Dopo l’introduzione del presidente di Confcommercio Carlo Sangalli, grandissimo tifoso milanista e amico di Rivera, la scena è stata tutta per l’ex goldenboy. Il silenzio presente in sala mentre scorrono i video wall (preparati da Massimo Veronese del Giornale) dei successi e delle giocate della mezz’ala più prolifica nella storia della Serie A viene spezzato solo da un fragoroso applauso, quando appare il gol del 4-3 in Italia-Germania ai Mondiali del ’70. Appena prende la parola Rivera il clima si fa più disteso, perché è tutto un susseguirsi di ricordi, aneddoti e battute: dall’esordio in serie A non ancora sedicenne alle imitazioni di Nereo Rocco, l’allenatore triestino del Milan col quale ha vinto due Scudetti, tre Coppe Italia, due Coppe dei Campioni, due Coppe delle Coppe e una Coppa Intercontinentale, oltre al Pallone d’Oro del ‘69. Applausi e risate. Rivera ricorda con gioia e affetto i genitori, grazie ai quali è stato possibile realizzare la sua autobiografia col materiale racconto negli anni dal padre. “Quando firmai il mio primo contratto da professionista arrivai a guadagnare più di mio padre, ma per me il calcio è sempre stato passione – ha spiegato l’ex numero 10 -, ho trasformato la mia passione in lavoro e viceversa”.
Intervenuti sul palco, oltre al presentatore Carlo Massarini, a Paolo Condò di Sky, al tifoso juventino Massimo Zampini, all’inventore della moviola Carlo Sassi e a Bruno Pizzul, gli amici di una vita: dagli ex compagni del Milan Pierino Prati, Giovanni Lodetti e Saul Malatrasi, all’amico-rivale Sandro Mazzola. E allora non possono mancare i ricordi della famosa “staffetta azzurra” Mazzola-Rivera ai Mondiali di Messico ’70. L’allora CT della Nazionale Ferruccio Valcareggi non li schierò mai insieme, tranne negli ultimi sei minuti della finale a risultato ormai compromesso. Non li riteneva compatibili, anche se Rivera ancora oggi pensa che fu un errore “perché io e Sandro eravamo giocatori con caratteristiche diverse che potevano giocare benissimo insieme”. “I giornalisti durante gli allenamenti ci osservavano attentamente per scoprire se litigavamo”, ha ricordato Mazzola. Niente di tutto questo. “Eravamo amici e tra di noi non ci sono mai stati problemi”, hanno ribadito in coro le due bandiere di Milan e Inter.

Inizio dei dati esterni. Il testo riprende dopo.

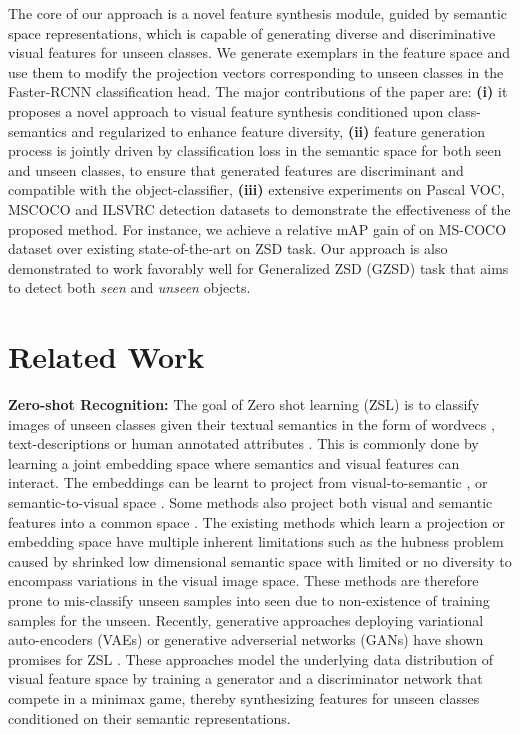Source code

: \documentclass[runningheads]{llncs}
\begin{document}
The core of our approach is a novel feature synthesis module, guided by semantic space representations, which is capable of generating diverse and discriminative visual features for unseen classes. 
We generate exemplars in the feature space and use them to modify the projection vectors corresponding to unseen classes in the Faster-RCNN classification head. The major contributions of the paper are: \textbf{(i)} it proposes a novel approach to visual feature synthesis conditioned upon class-semantics and regularized to enhance feature diversity, \textbf{(ii)} feature generation process is jointly driven by classification loss in the semantic space for both seen and unseen classes, to ensure that generated features are discriminant and compatible with the object-classifier, \textbf{(iii)} extensive experiments on Pascal VOC, MSCOCO and ILSVRC detection datasets to demonstrate the effectiveness of the proposed method. For instance, we achieve a relative mAP gain of  on MS-COCO dataset over existing state-of-the-art on ZSD task. Our approach is also demonstrated to work favorably well for Generalized ZSD (GZSD) task that aims to detect both \emph{seen} and \emph{unseen} objects. 


\section{Related Work}
\noindent\textbf{Zero-shot Recognition:}
The goal of Zero shot learning (ZSL) is to classify images of unseen classes given their textual semantics in the form of wordvecs \cite{zhang2017learning}, text-descriptions \cite{lei2015predicting,li2019zero} or human annotated attributes \cite{annadani2018preserving}. This is commonly done by learning a joint embedding space where semantics and visual features can interact. The embeddings can be learnt to project from visual-to-semantic \cite{lampert2013attribute}, or semantic-to-visual space \cite{zhang2017learning}. Some methods also project both visual and semantic features into a common space \cite{akata2015evaluation}. The existing methods which learn a projection or embedding space have multiple inherent limitations such as the hubness problem \cite{dinu2014improving} caused by shrinked low dimensional semantic space with limited or no diversity to encompass variations in the visual image space. These methods are therefore prone to mis-classify unseen samples into seen due to non-existence of training samples for the unseen. 
Recently, generative approaches deploying variational auto-encoders (VAEs) or generative adverserial networks (GANs) have shown promises for ZSL \cite{chen2018zero,xian2018feature,zhu2018generative,khan2018adversarial}. These approaches model the underlying data distribution of visual feature space by training a generator and a discriminator network that compete in a minimax game, thereby synthesizing features for unseen classes conditioned on their semantic representations. 
 
\end{document}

Non solo i ricordi delle sfide del passato, ma anche un’analisi sul calcio di adesso. Esiste un nuovo Rivera? “I calciatori di oggi li conosco poco, ma anche se sono cambiati i tempi un giovane con grande talento può fare lo stesso salto che feci io nel ’60 dall’Alessandria al Milan”. Una battuta anche sulla situazione attuale del Milan, di cui Rivera è stato capitano per dodici stagioni: “Gli uomini di Mihajlovic possono puntare al terzo posto, ma non dipende solo da loro perché sono tante le squadre che li precedono in classifica”. Forse, un unico rimpianto in una carriera da fuoriclasse assoluto: “Probabilmente baratterei il pallone d’oro con la vittoria del Mondiale messicano”. Gianni Rivera, il campione di ieri e di oggi.